Exercise details
Tally the lines of these entries that include "velog"; respond with only that tally.

Stored data entries

====================

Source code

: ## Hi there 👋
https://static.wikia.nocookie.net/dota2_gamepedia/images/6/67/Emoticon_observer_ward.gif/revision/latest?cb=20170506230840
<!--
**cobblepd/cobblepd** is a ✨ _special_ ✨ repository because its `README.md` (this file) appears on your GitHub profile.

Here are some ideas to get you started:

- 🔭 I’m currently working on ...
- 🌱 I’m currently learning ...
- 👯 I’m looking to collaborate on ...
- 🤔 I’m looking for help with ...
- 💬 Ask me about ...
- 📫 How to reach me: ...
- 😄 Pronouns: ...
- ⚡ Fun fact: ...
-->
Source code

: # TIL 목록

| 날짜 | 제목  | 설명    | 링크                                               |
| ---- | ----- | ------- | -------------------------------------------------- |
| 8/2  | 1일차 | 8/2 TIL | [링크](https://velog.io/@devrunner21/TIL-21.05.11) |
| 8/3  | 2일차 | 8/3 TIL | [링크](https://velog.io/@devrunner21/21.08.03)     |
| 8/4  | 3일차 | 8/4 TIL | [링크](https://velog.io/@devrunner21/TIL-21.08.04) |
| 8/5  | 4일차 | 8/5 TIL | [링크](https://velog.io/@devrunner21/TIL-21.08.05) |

====================

Exercise answer
4